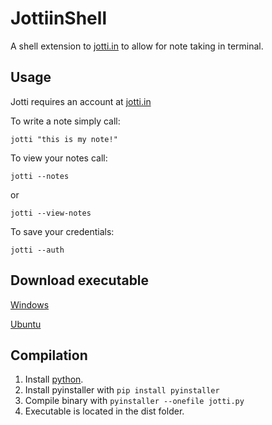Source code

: # JottiinShell
A shell extension to [jotti.in](https://jotti.in/) to allow for note taking in terminal.

## Usage
Jotti requires an account at [jotti.in](https://jotti.in/)

To write a note simply call:

`jotti "this is my note!"`

To view your notes call:

`jotti --notes`

or

`jotti --view-notes`

To save your credentials:

`jotti --auth`

## Download executable
[Windows](https://sourceforge.net/projects/jotti/files/jotti.exe)

[Ubuntu](https://sourceforge.net/projects/jotti/files/jotti)

## Compilation
1. Install [python](https://www.python.org/).
2. Install pyinstaller with `pip install pyinstaller`
3. Compile binary with `pyinstaller --onefile jotti.py`
4. Executable is located in the dist folder.

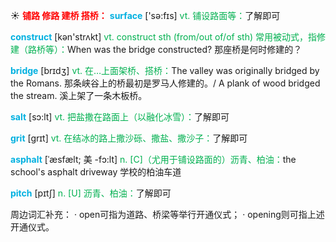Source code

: ☀ <font color="red">**铺路 修路 建桥 搭桥：**</font>
<font color="sky blue">**surface**</font> ['sə:fɪs] 
<font color="#00b050">vt. 铺设路面等：</font>了解即可

<font color="sky blue">**construct**</font> [kən'strʌkt] 
<font color="#00b050">vt. construct sth (from/out of/of sth) 常用被动式，指修建（路桥等）：</font>When was the bridge constructed? 那座桥是何时修建的？

<font color="sky blue">**bridge**</font> [brɪdӡ] 
<font color="#00b050">vt. 在…上面架桥、搭桥：</font>The valley was originally bridged by the Romans. 那条峡谷上的桥最初是罗马人修建的。/ A plank of wood bridged the stream. 溪上架了一条木板桥。

<font color="sky blue">**salt**</font> [sɔ:lt] 
<font color="#00b050">vt. 把盐撒在路面上（以融化冰雪）：</font>了解即可
            
<font color="sky blue">**grit**</font> [grɪt]
<font color="#00b050">vt. 在结冰的路上撒沙砾、撒盐、撒沙子：</font>了解即可          

<font color="sky blue">**asphalt**</font> [ˈæsfælt; 美 -fɔ:lt]
<font color="#00b050">n. [C]（尤用于铺设路面的）沥青、柏油：</font>the school's asphalt driveway 学校的柏油车道
           
<font color="sky blue">**pitch**</font> [pɪtʃ]
<font color="#00b050">n. [U] 沥青、柏油：</font>了解即可
 
周边词汇补充：
· open可指为道路、桥梁等举行开通仪式；
· opening则可指上述开通仪式。


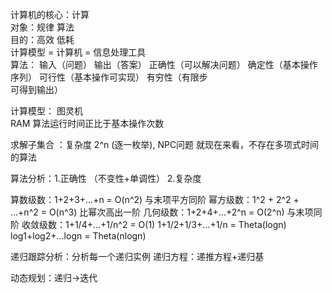 计算机的核心：计算    
对象：规律   算法    
目的：高效 低耗  
计算模型 = 计算机 = 信息处理工具   
算法： 输入（问题）  输出（答案）  正确性（可以解决问题）  确定性（基本操作序列）   可行性（基本操作可实现）  有穷性（有限步  
可得到输出）  
  
计算模型：
图灵机  
RAM
算法运行时间正比于基本操作次数 

求解子集合 ：复杂度 2^n (逐一枚举), NPC问题  就现在来看，不存在多项式时间的算法  

算法分析：1.正确性  （不变性+单调性） 2.复杂度

算数级数：1+2+3+...+n = O(n^2) 与末项平方同阶
幂方级数：1^2 + 2^2 + ...+n^2 = O(n^3) 比幂次高出一阶
几何级数：1+2+4+...+2^n = O(2^n) 与末项同阶
收敛级数：1+1/4+...+1/n^2 = O(1) 
1+1/2+1/3+...+1/n = Theta(logn)
log1+log2+...logn = Theta(nlogn)

递归跟踪分析：分析每一个递归实例
递归方程：递推方程+递归基

动态规划：递归->迭代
....................
» What you have to do: Could you repeat all of the entries exactly, without the pictures?

» Solution to this exercise:
Source code

: # JottiinShell
A shell extension to [jotti.in](https://jotti.in/) to allow for note taking in terminal.

## Usage
Jotti requires an account at [jotti.in](https://jotti.in/)

To write a note simply call:

`jotti "this is my note!"`

To view your notes call:

`jotti --notes`

or

`jotti --view-notes`

To save your credentials:

`jotti --auth`

## Download executable
[Windows](https://sourceforge.net/projects/jotti/files/jotti.exe)

[Ubuntu](https://sourceforge.net/projects/jotti/files/jotti)

## Compilation
1. Install [python](https://www.python.org/).
2. Install pyinstaller with `pip install pyinstaller`
3. Compile binary with `pyinstaller --onefile jotti.py`
4. Executable is located in the dist folder.

Source code

: ☀ <font color="red">**铺路 修路 建桥 搭桥：**</font>
<font color="sky blue">**surface**</font> ['sə:fɪs] 
<font color="#00b050">vt. 铺设路面等：</font>了解即可

<font color="sky blue">**construct**</font> [kən'strʌkt] 
<font color="#00b050">vt. construct sth (from/out of/of sth) 常用被动式，指修建（路桥等）：</font>When was the bridge constructed? 那座桥是何时修建的？

<font color="sky blue">**bridge**</font> [brɪdӡ] 
<font color="#00b050">vt. 在…上面架桥、搭桥：</font>The valley was originally bridged by the Romans. 那条峡谷上的桥最初是罗马人修建的。/ A plank of wood bridged the stream. 溪上架了一条木板桥。

<font color="sky blue">**salt**</font> [sɔ:lt] 
<font color="#00b050">vt. 把盐撒在路面上（以融化冰雪）：</font>了解即可
            
<font color="sky blue">**grit**</font> [grɪt]
<font color="#00b050">vt. 在结冰的路上撒沙砾、撒盐、撒沙子：</font>了解即可          

<font color="sky blue">**asphalt**</font> [ˈæsfælt; 美 -fɔ:lt]
<font color="#00b050">n. [C]（尤用于铺设路面的）沥青、柏油：</font>the school's asphalt driveway 学校的柏油车道
           
<font color="sky blue">**pitch**</font> [pɪtʃ]
<font color="#00b050">n. [U] 沥青、柏油：</font>了解即可
 
周边词汇补充：
· open可指为道路、桥梁等举行开通仪式；
· opening则可指上述开通仪式。


 计算机的核心：计算    
对象：规律   算法    
目的：高效 低耗  
计算模型 = 计算机 = 信息处理工具   
算法： 输入（问题）  输出（答案）  正确性（可以解决问题）  确定性（基本操作序列）   可行性（基本操作可实现）  有穷性（有限步  
可得到输出）  
  
计算模型：
图灵机  
RAM
算法运行时间正比于基本操作次数 

求解子集合 ：复杂度 2^n (逐一枚举), NPC问题  就现在来看，不存在多项式时间的算法  

算法分析：1.正确性  （不变性+单调性） 2.复杂度

算数级数：1+2+3+...+n = O(n^2) 与末项平方同阶
幂方级数：1^2 + 2^2 + ...+n^2 = O(n^3) 比幂次高出一阶
几何级数：1+2+4+...+2^n = O(2^n) 与末项同阶
收敛级数：1+1/4+...+1/n^2 = O(1) 
1+1/2+1/3+...+1/n = Theta(logn)
log1+log2+...logn = Theta(nlogn)

递归跟踪分析：分析每一个递归实例
递归方程：递推方程+递归基

动态规划：递归->迭代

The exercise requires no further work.